Ces dernières années, le secteur des mobilités a connu des mutations profondes et rapides. Les investissements massifs décidés par les collectivités pour développer des infrastructures cyclables sécurisées commencent à produire leurs effets. Je rappelle l’engagement de la Ville de Paris, près de 250 millions d’euros, et 100 millions pour la Métropole du Grand Paris, pour ne citer que ces deux collectivités. Ce sont des montants très élevés qui sont mis en jeu pour assurer la sécurité des cyclistes sur des infrastructures qui leur sont réservées. Et pourtant, on est encore loin du compte ! La piste du boulevard de Strasbourg, la plus empruntée d’Europe, est devenue trop petite en moins d’un an. Nous enregistrons chaque année au mois de septembre une poussée de 15 % du nombre d’abonnés à Vélib’, désormais près de 470 000 contre 360 000 il y a quatre ans.
Quelles sont les perspectives pour les années à venir ?
D’ici à 2030 et au-delà, on verra l’extension du métro avec le réseau du Grand Paris Express qui va intensifier au sein de la métropole un besoin croissant de vélos partagés ou non, pour aller de chez soi au RER ou au métro, et ensuite du métro au travail. Plus globalement, les besoins en termes de mobilité ont évolué, avec le développement du télétravail, l’engagement de la transition écologique. Et puis les engins de mobilité, et donc les usages, se sont diversifiés (vélos, scooters, voitures en free-floating…). Enfin, depuis le 1er janvier 2025, la Zone à faible émission (ZFE) se met en place progressivement. Son objectif est de lutter contre la pollution atmosphérique responsable de 7 000 morts prématurées par an en Île-de-France, et elle va obliger les ménages dans le périmètre de l’A86 à changer de motorisation ou de moyen de transport. C’est une mutation profonde, coûteuse, qui peut être injuste socialement si elle n’est pas bien menée, mais indispensable. L’autopartage en boucle peut jouer un rôle pour accompagner cette transition.
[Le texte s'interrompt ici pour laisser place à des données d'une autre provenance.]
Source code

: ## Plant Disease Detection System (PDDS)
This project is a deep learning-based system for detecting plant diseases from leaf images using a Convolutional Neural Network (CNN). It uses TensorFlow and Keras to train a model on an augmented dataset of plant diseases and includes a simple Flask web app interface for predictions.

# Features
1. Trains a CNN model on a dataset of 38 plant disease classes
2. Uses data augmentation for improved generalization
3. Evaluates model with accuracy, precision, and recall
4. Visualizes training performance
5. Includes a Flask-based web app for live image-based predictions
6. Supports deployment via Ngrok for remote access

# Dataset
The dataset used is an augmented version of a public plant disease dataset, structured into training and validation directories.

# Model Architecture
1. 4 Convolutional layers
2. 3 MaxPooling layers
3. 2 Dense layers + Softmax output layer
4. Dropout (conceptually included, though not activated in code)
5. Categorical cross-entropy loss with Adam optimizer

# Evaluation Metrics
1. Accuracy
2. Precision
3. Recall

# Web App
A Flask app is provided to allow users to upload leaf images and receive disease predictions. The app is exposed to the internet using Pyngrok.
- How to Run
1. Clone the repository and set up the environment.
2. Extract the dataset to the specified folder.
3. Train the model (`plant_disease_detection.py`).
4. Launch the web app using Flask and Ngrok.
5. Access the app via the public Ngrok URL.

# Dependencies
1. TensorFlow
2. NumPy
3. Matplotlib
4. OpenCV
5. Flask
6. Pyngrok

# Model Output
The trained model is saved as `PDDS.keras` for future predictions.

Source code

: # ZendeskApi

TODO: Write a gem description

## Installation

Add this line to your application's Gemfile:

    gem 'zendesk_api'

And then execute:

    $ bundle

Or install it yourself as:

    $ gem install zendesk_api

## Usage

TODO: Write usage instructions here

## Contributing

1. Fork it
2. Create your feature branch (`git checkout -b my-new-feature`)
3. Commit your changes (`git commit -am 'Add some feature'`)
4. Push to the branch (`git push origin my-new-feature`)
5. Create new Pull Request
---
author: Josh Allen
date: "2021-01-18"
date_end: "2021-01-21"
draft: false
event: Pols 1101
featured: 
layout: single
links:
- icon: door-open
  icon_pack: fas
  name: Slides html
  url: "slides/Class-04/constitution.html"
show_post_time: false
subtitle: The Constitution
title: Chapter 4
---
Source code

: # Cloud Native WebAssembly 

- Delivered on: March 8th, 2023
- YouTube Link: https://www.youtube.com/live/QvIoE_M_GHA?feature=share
Une étude menée en 2021 montre que chaque véhicule partagé peut remplacer entre 8 et 10 voitures individuelles.
Qu’est-ce que c’est, les mobilités partagées ?
Ce sont des services de mobilité présents dans l’espace public, disponibles pour toutes et tous, qui proposent des véhicules, quelle que soit leur nature, qui sont utilisés successivement par des usagers différents. Ce sont aussi des alternatives aux mobilités traditionnelles, entre les transports en commun et la propriété individuelle, qui offrent un sentiment de liberté sans nécessiter de maintenance ou de contrainte pour le garage des véhicules. La capitale française et sa banlieue sont des poids lourds européens, avec pas moins de 43 000 véhicules partagés pour 4,5 millions d’habitants. La plupart sont des vélos et 20 000 d’entre eux sont des Velib’. Et quand un Vélib est utilisé jusqu’à 15 fois dans la même journée, qu’il est réparable pratiquement à l’infini et qu’en plus il peut inciter à acquérir son propre vélo, on contribue concrètement et durablement à résorber l’empreinte collective sur le premier poste d’émissions de gaz à effet de serre dans le pays.
Quels sont les enjeux pour les collectivités ?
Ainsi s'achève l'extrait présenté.